29
coldfire
229d

The longer you work in tech, the stronger the urge to quit and start farming

Comments
  • 4
    I would be researching and automating the farming. It would make a fat farmer.
  • 3
    Start farming some magic science cubes
  • 2
    I'm just spending my 3rd year in tech (software dev) 😌
  • 6
    I know a fair amount of farmers who say "You sit all day in air conditioning clicking on a computer? Man, I wish I had your job."

    While I'm thinking "You get to work outside with animals, drive big equipment, and at the EOD get to say 'I did some real work today'".
  • 4
    @Nanos The successful farmer I worked with bought equipment used and dirt cheap. He was actively trying to introduce tech and trying to help the universities understand they were teaching bullshit. He fixed EVERYTHING he could. Him and his brothers were managing thousands of acres. One of his brothers was a pilot and did all the crop dusting himself. He even did it with a broken foot and a cast on. Balls of steel. Some of the most impressive people I have ever had the pleasure to know.
  • 2
    Weed farm
  • 0
    The fact that I've literally said this
  • 4
    For me it's the opposite. The more I look at the farmers, the more I like my WFH job.
  • 0
    Damn this isn't even a joke
  • 2
    @ostream i once planted 30.000 plants for a period. I felt more healthy than ever. Hard work is great
  • 0
    If I'd do farming instead of coding, I'll make a vegetable and plant farm with not animals at all. Otherwise milking the cows would guarantee a daily standup 7 days a week.
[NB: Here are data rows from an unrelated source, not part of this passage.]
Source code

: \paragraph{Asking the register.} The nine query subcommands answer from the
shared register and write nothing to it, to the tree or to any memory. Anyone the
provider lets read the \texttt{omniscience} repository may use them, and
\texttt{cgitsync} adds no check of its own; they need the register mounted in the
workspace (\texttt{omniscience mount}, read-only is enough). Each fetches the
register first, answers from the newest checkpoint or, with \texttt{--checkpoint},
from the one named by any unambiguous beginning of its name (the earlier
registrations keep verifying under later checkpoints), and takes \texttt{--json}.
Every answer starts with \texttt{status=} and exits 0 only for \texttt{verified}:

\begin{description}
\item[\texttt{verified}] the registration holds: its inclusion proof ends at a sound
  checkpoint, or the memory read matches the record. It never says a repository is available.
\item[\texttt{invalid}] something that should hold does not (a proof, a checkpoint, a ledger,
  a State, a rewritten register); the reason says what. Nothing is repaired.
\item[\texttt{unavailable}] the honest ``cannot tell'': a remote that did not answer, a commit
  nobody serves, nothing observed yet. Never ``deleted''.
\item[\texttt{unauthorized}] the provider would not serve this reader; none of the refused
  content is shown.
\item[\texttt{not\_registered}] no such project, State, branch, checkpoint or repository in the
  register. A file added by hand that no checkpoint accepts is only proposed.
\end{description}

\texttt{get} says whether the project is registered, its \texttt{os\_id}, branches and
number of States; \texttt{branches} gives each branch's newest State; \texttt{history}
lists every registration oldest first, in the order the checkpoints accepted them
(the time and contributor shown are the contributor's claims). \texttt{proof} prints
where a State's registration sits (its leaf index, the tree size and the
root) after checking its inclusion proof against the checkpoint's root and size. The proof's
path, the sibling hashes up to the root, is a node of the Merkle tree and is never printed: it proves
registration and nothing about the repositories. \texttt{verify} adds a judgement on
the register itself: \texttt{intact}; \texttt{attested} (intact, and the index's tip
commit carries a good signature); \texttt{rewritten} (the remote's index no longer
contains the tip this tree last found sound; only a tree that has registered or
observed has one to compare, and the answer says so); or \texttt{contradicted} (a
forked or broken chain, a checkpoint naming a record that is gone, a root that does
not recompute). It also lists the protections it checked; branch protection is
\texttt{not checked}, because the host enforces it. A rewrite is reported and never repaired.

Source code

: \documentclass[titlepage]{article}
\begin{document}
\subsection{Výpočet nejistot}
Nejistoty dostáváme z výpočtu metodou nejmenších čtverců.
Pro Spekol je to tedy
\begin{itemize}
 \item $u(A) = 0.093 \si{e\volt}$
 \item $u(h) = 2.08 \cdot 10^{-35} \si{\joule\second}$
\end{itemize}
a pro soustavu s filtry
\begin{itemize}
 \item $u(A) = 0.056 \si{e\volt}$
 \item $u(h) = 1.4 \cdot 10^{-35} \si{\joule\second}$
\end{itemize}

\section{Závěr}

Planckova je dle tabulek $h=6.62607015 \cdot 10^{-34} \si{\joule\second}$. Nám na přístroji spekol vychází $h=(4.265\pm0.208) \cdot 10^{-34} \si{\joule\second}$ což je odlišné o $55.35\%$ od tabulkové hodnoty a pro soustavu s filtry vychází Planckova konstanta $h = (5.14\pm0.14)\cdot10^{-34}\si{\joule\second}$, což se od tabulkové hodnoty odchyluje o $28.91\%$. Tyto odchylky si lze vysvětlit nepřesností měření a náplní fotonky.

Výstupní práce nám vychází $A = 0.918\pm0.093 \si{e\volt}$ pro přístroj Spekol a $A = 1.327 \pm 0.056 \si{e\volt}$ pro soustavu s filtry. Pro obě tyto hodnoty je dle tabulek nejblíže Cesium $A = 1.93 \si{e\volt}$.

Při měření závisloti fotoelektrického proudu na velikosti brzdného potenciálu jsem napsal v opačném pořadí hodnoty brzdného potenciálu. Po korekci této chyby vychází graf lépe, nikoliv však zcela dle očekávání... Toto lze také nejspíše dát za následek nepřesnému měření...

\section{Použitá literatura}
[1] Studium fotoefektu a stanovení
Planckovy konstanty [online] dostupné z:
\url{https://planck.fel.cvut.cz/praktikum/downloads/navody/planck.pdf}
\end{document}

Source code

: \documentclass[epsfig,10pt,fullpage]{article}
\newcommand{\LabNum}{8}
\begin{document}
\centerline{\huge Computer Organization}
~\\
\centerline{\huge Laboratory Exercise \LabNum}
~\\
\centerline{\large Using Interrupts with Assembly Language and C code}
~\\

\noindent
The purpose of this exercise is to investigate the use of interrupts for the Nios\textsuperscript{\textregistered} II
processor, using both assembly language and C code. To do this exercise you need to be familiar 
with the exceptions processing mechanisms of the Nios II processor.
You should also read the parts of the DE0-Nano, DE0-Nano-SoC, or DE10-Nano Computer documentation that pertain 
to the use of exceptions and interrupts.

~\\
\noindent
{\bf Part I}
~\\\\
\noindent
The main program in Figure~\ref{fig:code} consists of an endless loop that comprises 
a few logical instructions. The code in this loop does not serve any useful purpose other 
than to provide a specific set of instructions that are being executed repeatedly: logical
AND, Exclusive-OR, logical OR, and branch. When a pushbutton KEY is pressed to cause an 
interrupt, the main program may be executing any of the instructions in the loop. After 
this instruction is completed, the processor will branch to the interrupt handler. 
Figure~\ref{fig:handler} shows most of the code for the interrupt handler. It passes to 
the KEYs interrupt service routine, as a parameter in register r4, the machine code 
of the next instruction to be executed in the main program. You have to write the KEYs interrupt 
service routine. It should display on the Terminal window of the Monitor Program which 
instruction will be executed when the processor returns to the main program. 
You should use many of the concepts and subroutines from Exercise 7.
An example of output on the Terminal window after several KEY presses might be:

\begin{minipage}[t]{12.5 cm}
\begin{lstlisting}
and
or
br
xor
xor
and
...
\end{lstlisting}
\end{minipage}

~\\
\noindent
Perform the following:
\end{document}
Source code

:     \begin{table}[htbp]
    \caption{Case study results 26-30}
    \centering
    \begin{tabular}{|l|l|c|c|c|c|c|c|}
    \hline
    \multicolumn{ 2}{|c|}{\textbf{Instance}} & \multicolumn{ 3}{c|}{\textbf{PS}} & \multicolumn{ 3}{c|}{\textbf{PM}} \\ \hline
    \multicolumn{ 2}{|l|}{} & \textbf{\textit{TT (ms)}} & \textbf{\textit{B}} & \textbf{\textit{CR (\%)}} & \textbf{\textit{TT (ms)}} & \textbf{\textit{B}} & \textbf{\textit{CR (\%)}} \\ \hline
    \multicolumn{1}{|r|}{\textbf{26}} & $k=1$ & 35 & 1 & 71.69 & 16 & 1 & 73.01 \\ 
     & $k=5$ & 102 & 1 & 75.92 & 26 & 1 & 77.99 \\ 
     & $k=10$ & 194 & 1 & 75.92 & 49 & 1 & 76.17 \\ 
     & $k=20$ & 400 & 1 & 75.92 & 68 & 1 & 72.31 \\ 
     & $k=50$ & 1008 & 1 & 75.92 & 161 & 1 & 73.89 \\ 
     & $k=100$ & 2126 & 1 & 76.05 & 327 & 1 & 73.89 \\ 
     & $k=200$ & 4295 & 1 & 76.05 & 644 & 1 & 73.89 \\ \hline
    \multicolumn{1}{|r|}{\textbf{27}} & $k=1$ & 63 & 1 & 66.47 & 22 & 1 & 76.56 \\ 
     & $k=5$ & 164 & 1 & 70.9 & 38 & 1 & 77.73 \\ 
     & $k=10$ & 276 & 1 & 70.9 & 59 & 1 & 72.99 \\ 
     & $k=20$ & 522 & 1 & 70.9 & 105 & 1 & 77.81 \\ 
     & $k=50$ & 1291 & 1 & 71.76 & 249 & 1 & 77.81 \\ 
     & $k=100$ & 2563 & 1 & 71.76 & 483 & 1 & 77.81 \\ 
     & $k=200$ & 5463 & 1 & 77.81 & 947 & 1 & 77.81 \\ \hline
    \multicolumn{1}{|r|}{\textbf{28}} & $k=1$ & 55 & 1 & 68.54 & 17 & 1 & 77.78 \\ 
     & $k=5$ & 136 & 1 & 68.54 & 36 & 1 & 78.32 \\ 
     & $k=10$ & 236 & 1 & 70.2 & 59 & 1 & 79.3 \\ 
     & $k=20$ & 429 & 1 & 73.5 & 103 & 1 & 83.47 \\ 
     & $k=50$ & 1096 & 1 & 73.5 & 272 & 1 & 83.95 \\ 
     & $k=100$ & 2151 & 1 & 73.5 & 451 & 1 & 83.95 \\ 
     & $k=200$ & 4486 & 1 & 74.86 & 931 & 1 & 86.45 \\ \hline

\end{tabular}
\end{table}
    Seriously, becoming a freelancer did help, depending on the projects / people / customers we have the choice to work with, but at least a greater power to say no or take a day off.
  • 1
    @ostream I have to disappoint you, but someone had the same idea before you did

    https://gamingdebates.com/2020/02/...
  • 1
    @Nanos > "Farming can be smelly work."

    Yes, I would stay away from pigs/hogs. Best friends family raised hogs and it was disgusting work. Very, very profitable (at that time), but not worth the trouble and those things are *very* dangerous. Helping him in the pit one day (my first time, I was about 14) with several full size hogs and he said very sternly "Do not fall down and if one bites you, kick it has hard as you can. Do not let them think you are food. I'm not going to be able to stop a dozen 300lb hogs in a feeding frenzy."
  • 0
    @Nanos > "At the mercy of the weather, and of course, thieves."

    The farmers I know never had a problem with thieves. Probably because the rural/remote area and folks knowing its a 'shoot first, ask questions later' mindset.
  • 1
    @PaperTrail Grass is greener on the other sides because most people lack both the imagination and the compassion to think about the other side. Just appreciate the other side while accepting that they have their own hardships.
  • 1
    @Nanos about the poo and long physical work and all.

    Most people just can't handle doing the SAME thing for years. That burns you out, anything that breaks the routine, especially if it's in the opposite, sounds favorable because it's different.
    That goes for all professions, a burned out IT person would (unless they're a crybaby) enjoy a bit of physical labour for a week - month, and probably return with new energies. That's just how the brain works. Same shit every day just rots the brain.
    Same would be said about a farmer if he got to sit in an office for a week - month.